Peut-être même que tu ne te réveilleras jamais. Car cela dépend de l'état mental du patient et de sa volonté à vouloir se battre pour sa vie.
Je commençais à douter de cet espoir, parce que tu as voulu t'enlever la tienne, ce soir-là.
Ne vous méprenez pas, je n'étais en aucun cas en train de le blâmer pour son choix, car je ne suis personne pour juger les décisions des autres. J'étais juste un peu pessimiste quant à l'idée de son potentiel réveil. J'étais désemparé de me dire que l'amour de ma vie n'allait certainement jamais rouvrir les yeux, et que je n'aurais plus jamais l'occasion d'admirer son magnifique regard.
N'étais-je pas un peu égoïste ? De ne penser qu'à ma petite personne, alors que tu étais coincé dans ce lit d'hôpital, et que ma priorité, était de me montrer fort pour toi, de me battre pour toi, te faire comprendre, de n'importe quelle manière, que nous étions là à tes côtés, à attendre, le temps qu'il faudra, ton réveil.
Mais surtout, qu'on ne t'en voulait pas pour la décision que tu avais prise, et qu'on ne t'en voudras jamais pour ça.
Car une telle situation de détresse peut arriver à n'importe qui, à n'importe quel moment au cours de notre vie. Tous les jours vous côtoyez des personnes qui vous sourient, qui rient avec vous, alors qu'au fond d'elles, c'est la mort qu'elles attendent. Que tout peut basculer d'un moment à l'autre, en une fraction de seconde. Nous rendant juste impuissant face aux étapes difficiles de la vie.
— Je peux comprendre que cette situation est très difficile pour vous, commenta le médecin d'une voix compatissante, en réduisant la distance qui me séparait de lui. Mais Joshua a besoin de vous. Il a besoin de vous savoir auprès de lui, pour pouvoir se battre. Il a besoin de sentir votre amour.
Je ne parvenais plus à retenir mes larmes. Mes jambes n'arrivaient plus à supporter le poids de mon corps, manquant de perdre l'équilibre face à ses paroles. Dans une telle situation, être optimiste et garder un semblant d'espoir était un état mental qui nécessitait beaucoup de courage, lorsque l'un de nos proches était pris entre la vie et la mort, juste sous nos yeux.
— Je vais à présent vous laisser en sa compagnie, ajouta le médecin, en nous accordant une petite inclinaison respectueuse. Je resterais à votre disposition, si vous avez la moindre question. Je tiens aussi à préciser que du personnel viendra régulièrement lui rendre visite pour vérifier que tout va bien, alors, n'hésitez pas à les solliciter, aux moindres doutes.
— D'accord, merci beaucoup, répondit Connor, en s'inclinant à son tour devant lui, avant que le médecin ne quitte la chambre, nous laissant dans cette pièce, dont le bruit des monitorings et des sanglots de Gabriel prirent à nouveau le relais, ne nous laissant aucunement dans le silence.

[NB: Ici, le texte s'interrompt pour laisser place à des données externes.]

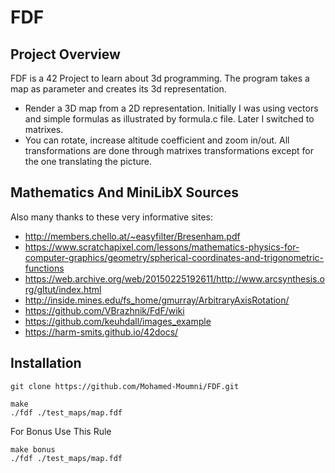 # FDF
## Project Overview
FDF is a 42 Project to learn about 3d programming. The program takes a map as parameter and creates its 3d representation.
* Render a 3D map from a 2D representation. Initially I was using vectors and simple formulas as illustrated by formula.c file. Later I switched to matrixes.
* You can rotate, increase altitude coefficient and zoom in/out. All transformations are done through matrixes transformations except for the one translating the picture.



## Mathematics And MiniLibX Sources 
Also many thanks to these very informative sites:
* http://members.chello.at/~easyfilter/Bresenham.pdf
* https://www.scratchapixel.com/lessons/mathematics-physics-for-computer-graphics/geometry/spherical-coordinates-and-trigonometric-functions
* https://web.archive.org/web/20150225192611/http://www.arcsynthesis.org/gltut/index.html
* http://inside.mines.edu/fs_home/gmurray/ArbitraryAxisRotation/
* https://github.com/VBrazhnik/FdF/wiki
* https://github.com/keuhdall/images_example
* https://harm-smits.github.io/42docs/

## Installation
```
git clone https://github.com/Mohamed-Moumni/FDF.git
```
```
make 
./fdf ./test_maps/map.fdf
```
For Bonus Use This Rule
```
make bonus
./fdf ./test_maps/map.fdf
```
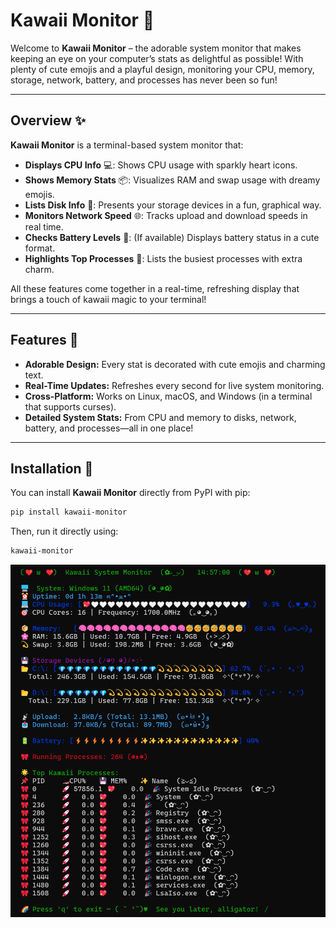 # Kawaii Monitor 🌸

Welcome to **Kawaii Monitor** – the adorable system monitor that makes keeping an eye on your computer’s stats as delightful as possible! With plenty of cute emojis and a playful design, monitoring your CPU, memory, storage, network, battery, and processes has never been so fun!

---

## Overview ✨

**Kawaii Monitor** is a terminal-based system monitor that:
- **Displays CPU Info** 💻: Shows CPU usage with sparkly heart icons.
- **Shows Memory Stats** 📦: Visualizes RAM and swap usage with dreamy emojis.
- **Lists Disk Info** 💾: Presents your storage devices in a fun, graphical way.
- **Monitors Network Speed** 🌐: Tracks upload and download speeds in real time.
- **Checks Battery Levels** 🔋: (If available) Displays battery status in a cute format.
- **Highlights Top Processes** 🌟: Lists the busiest processes with extra charm.

All these features come together in a real-time, refreshing display that brings a touch of kawaii magic to your terminal!

---

## Features 🍭

- **Adorable Design:** Every stat is decorated with cute emojis and charming text.
- **Real-Time Updates:** Refreshes every second for live system monitoring.
- **Cross-Platform:** Works on Linux, macOS, and Windows (in a terminal that supports curses).
- **Detailed System Stats:** From CPU and memory to disks, network, battery, and processes—all in one place!

---

## Installation 🎀

You can install **Kawaii Monitor** directly from PyPI with pip:

```bash
pip install kawaii-monitor
```
Then, run it directly using:
```bash
kawaii-monitor
```


![Kawaii Monitor Screenshot](screenshot.png)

Je détaillais ton corps, qui était paisiblement endormi. Tes traits étaient détendus, et malgré cet appareillage, englobant une bonne partie de ton visage, tu n'en restait pas moins le plus bel ange que je n'avais jamais vu de ma vie. Tes cheveux étaient en pagaille, ébouriffés de tous les côtés, et je m'étais dit, à cet instant, que je devrais ramener une brosse à cheveux dans la journée pour te les démêler, et éviter que tu ne te retrouves avec des dreads impossibles à enlever.
Je m'étais rapproché de toi pour venir glisser, d'une action hésitante, ma main dans la tienne, et à travers ce geste, mes yeux furent immergés par une montée de larmes impossible à retenir, me noyant dans un torrent de sanglots.
— Sa peau est si chaude... avais-je murmuré, avant de me laisser tomber au sol, sans jamais lâcher ta main. Il est si chaud...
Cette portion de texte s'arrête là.